1. A method for treating an orthostatic intolerance condition of a patient using a spinal cord stimulator comprising an electrode array having a plurality of electrodes, the method comprising:

(a) determining that a patient has the orthostatic intolerance condition by measuring at least one parameter from the patient;

(b) if the measured at least one parameter indicates that the patient has the orthostatic intolerance condition, providing a spinal cord stimulator for the patient by implanting the electrode array within the patient's spinal column;

(c) providing non-destructive electrical stimulation via the spinal cord stimulator, wherein the stimulation is provided at at least one of the plurality of electrodes; and

(d) verifying that the stimulation treats the orthostatic condition by measuring the at least one parameter.

2. The method of claim 1, wherein the at least one parameter comprises a heart rate of the patient.

3. The method of claim 2, wherein the at least one parameter comprises a change in the heart rate of the patient.

4. The method of claim 2, wherein the heart rate is measured using a heart rate sensor.

5. The method of claim 4, wherein the heart rate sensor is applied externally to the patient.

6. The method of claim 4, wherein the heart rate sensor is integrated with the spinal cord stimulator.

7. The method of claim 2, wherein the at least one parameter further comprises a blood pressure of the patient.

8. The method of claim 1, further comprising adjusting the stimulation using the measured at least one parameter in step (d).

9. The method of claim 8, further comprising measuring a position of the patient, and adjusting the stimulation using the measured at least one parameter in step (d) and the measured position.

10. The method of claim 9, further comprising wirelessly receiving the measured position at the spinal cord stimulator.

11. The method of claim 9, wherein the position is measured using at least one sensor of the spinal cord stimulator.
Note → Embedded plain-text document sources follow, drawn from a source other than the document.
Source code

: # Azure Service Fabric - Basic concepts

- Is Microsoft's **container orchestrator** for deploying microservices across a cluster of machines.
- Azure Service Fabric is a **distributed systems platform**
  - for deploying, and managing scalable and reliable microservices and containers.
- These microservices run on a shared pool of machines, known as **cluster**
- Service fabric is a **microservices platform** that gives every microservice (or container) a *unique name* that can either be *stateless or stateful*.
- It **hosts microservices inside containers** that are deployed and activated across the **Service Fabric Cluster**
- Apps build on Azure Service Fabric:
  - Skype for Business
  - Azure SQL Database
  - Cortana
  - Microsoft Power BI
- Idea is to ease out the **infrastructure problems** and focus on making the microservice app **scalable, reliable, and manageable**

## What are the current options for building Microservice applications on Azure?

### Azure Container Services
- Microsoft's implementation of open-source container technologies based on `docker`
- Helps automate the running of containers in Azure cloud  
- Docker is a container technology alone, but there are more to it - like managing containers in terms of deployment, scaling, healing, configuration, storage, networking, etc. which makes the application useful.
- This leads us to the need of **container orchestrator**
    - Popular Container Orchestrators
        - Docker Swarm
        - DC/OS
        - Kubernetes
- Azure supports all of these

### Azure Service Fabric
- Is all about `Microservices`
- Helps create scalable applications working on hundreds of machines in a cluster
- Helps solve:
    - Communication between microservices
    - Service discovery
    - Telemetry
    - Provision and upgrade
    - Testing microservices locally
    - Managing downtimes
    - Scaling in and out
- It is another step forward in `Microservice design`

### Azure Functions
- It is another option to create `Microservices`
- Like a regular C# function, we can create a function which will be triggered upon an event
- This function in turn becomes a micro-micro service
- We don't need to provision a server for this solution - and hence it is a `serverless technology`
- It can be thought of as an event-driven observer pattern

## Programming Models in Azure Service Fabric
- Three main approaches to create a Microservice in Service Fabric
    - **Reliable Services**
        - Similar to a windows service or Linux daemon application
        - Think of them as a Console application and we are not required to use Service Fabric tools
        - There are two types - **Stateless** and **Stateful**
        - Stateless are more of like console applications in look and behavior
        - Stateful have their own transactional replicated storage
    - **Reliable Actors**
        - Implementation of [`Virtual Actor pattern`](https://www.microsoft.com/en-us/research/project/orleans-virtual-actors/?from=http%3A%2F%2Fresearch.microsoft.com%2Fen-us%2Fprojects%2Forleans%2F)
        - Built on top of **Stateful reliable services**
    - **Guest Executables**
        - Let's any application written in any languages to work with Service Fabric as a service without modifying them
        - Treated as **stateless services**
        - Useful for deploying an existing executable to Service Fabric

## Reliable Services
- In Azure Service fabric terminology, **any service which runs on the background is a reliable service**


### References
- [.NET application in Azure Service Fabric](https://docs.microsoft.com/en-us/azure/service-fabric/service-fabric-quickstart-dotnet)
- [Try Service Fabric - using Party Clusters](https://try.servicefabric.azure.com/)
12. The method of claim 1, wherein step (a) further comprises changing a position of the patient, wherein the at least one parameter is measured before and after changing the position of the patient.

13. The method of claim 12, wherein the position of the patient is changed using a tilt table.

14. The method of claim 12,

wherein the position and the measured at least one parameter are input using a graphical user interface of an external system in communication with the spinal cord stimulator, or

further comprising wirelessly receiving the position and the measured at least one parameter at an external system in communication with the spinal cord stimulator.

15. The method of claim 1, wherein the stimulation stimulates one or more dorsal horns of the patient's spinal cord.

16. The method of claim 1, wherein the electrode array is provided longitudinally within the spinal column to configure the stimulation to affect at least one splanchnic nerve innervating the patient's splanchnic bed.

17. The method of claim 1, wherein the stimulation comprises a bipole in the electrode array.

18. The method of claim 1, wherein the stimulation is not perceptible by the patient.

19. The method of claim 1, wherein the electrode array comprises a plurality of electrode leads, wherein a first of the electrode leads is positioned proximate to a first dorsal horn of the patient, and wherein a second of the electrode leads is positioned proximate to a second dorsal horn of the patient.

20. A system for treating an orthostatic intolerance condition of a patient, comprising:

a spinal cord stimulator comprising an electrode array having a plurality of electrodes implantable within the patient's spinal column, wherein the spinal cord stimulator is configured to provide non-destructive electrical stimulation to the patient via one or more of the electrodes; and

an external system, wherein the external system is configured to

(a) determine that a patient has the orthostatic intolerance condition by measuring at least one parameter from the patient prior providing the stimulation; and

(b) verifying that the stimulation treats the orthostatic condition by measuring the at least one parameter.